MATERIAL TO PROCESS Start Marker
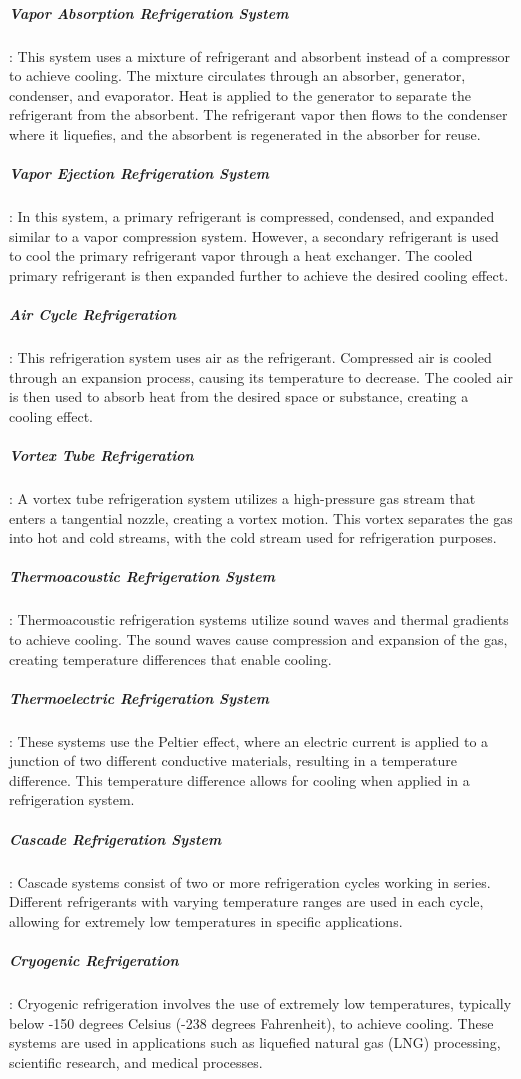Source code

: \documentclass{article}
\begin{document}
\subparagraph{Vapor Absorption Refrigeration System}: This system uses a mixture of refrigerant and absorbent instead of a compressor to achieve cooling. The mixture circulates through an absorber, generator, condenser, and evaporator. Heat is applied to the generator to separate the refrigerant from the absorbent. The refrigerant vapor then flows to the condenser where it liquefies, and the absorbent is regenerated in the absorber for reuse.

\subparagraph{Vapor Ejection Refrigeration System}: In this system, a primary refrigerant is compressed, condensed, and expanded similar to a vapor compression system. However, a secondary refrigerant is used to cool the primary refrigerant vapor through a heat exchanger. The cooled primary refrigerant is then expanded further to achieve the desired cooling effect.

\subparagraph{Air Cycle Refrigeration}: This refrigeration system uses air as the refrigerant. Compressed air is cooled through an expansion process, causing its temperature to decrease. The cooled air is then used to absorb heat from the desired space or substance, creating a cooling effect.

\subparagraph{Vortex Tube Refrigeration}: A vortex tube refrigeration system utilizes a high-pressure gas stream that enters a tangential nozzle, creating a vortex motion. This vortex separates the gas into hot and cold streams, with the cold stream used for refrigeration purposes.

\subparagraph{Thermoacoustic Refrigeration System}: Thermoacoustic refrigeration systems utilize sound waves and thermal gradients to achieve cooling. The sound waves cause compression and expansion of the gas, creating temperature differences that enable cooling.

\subparagraph{Thermoelectric Refrigeration System}: These systems use the Peltier effect, where an electric current is applied to a junction of two different conductive materials, resulting in a temperature difference. This temperature difference allows for cooling when applied in a refrigeration system.

\subparagraph{Cascade Refrigeration System}: Cascade systems consist of two or more refrigeration cycles working in series. Different refrigerants with varying temperature ranges are used in each cycle, allowing for extremely low temperatures in specific applications.

\subparagraph{Cryogenic Refrigeration}: Cryogenic refrigeration involves the use of extremely low temperatures, typically below -150 degrees Celsius (-238 degrees Fahrenheit), to achieve cooling. These systems are used in applications such as liquefied natural gas (LNG) processing, scientific research, and medical processes.
\end{document}
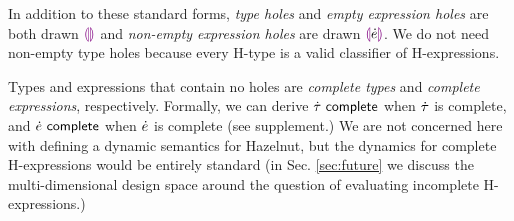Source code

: In addition to these standard forms, \emph{type holes} and \emph{empty expression holes} are both drawn $\textcolor{violet}{\llparenthesis}\textcolor{violet}{\rrparenthesis}$ and \emph{non-empty expression holes} are drawn $\textcolor{violet}{\llparenthesis}\dot{e}\textcolor{violet}{\rrparenthesis}$. We do not need non-empty type holes because every H-type is a valid classifier of H-expressions. 

Types and expressions that contain no holes are \emph{complete types} and \emph{complete expressions}, respectively. Formally, we can derive $\dot{\tau}~\mathsf{complete}$ when $\dot{\tau}$ is complete, and $\dot{e}~\mathsf{complete}$ when $\dot{e}$ is complete (see supplement.) We are not concerned here with defining a dynamic semantics for Hazelnut, but the dynamics for complete H-expressions would be entirely standard (in Sec. \ref{sec:future} we discuss the multi-dimensional design space around the question of evaluating incomplete H-expressions.)%

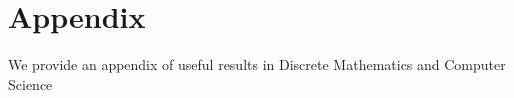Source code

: \section{Appendix}
We provide an appendix of useful results in Discrete Mathematics and Computer Science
MATERIAL TO PROCESS End Marker
== WHAT TO WORK ON ==
Copy, from the material above, each line in which the string "that" occurs.

== ANSWER BOX ==
\subparagraph{Vortex Tube Refrigeration}: A vortex tube refrigeration system utilizes a high-pressure gas stream that enters a tangential nozzle, creating a vortex motion. This vortex separates the gas into hot and cold streams, with the cold stream used for refrigeration purposes.
\subparagraph{Thermoacoustic Refrigeration System}: Thermoacoustic refrigeration systems utilize sound waves and thermal gradients to achieve cooling. The sound waves cause compression and expansion of the gas, creating temperature differences that enable cooling.
Types and expressions that contain no holes are \emph{complete types} and \emph{complete expressions}, respectively. Formally, we can derive $\dot{\tau}~\mathsf{complete}$ when $\dot{\tau}$ is complete, and $\dot{e}~\mathsf{complete}$ when $\dot{e}$ is complete (see supplement.) We are not concerned here with defining a dynamic semantics for Hazelnut, but the dynamics for complete H-expressions would be entirely standard (in Sec. \ref{sec:future} we discuss the multi-dimensional design space around the question of evaluating incomplete H-expressions.)%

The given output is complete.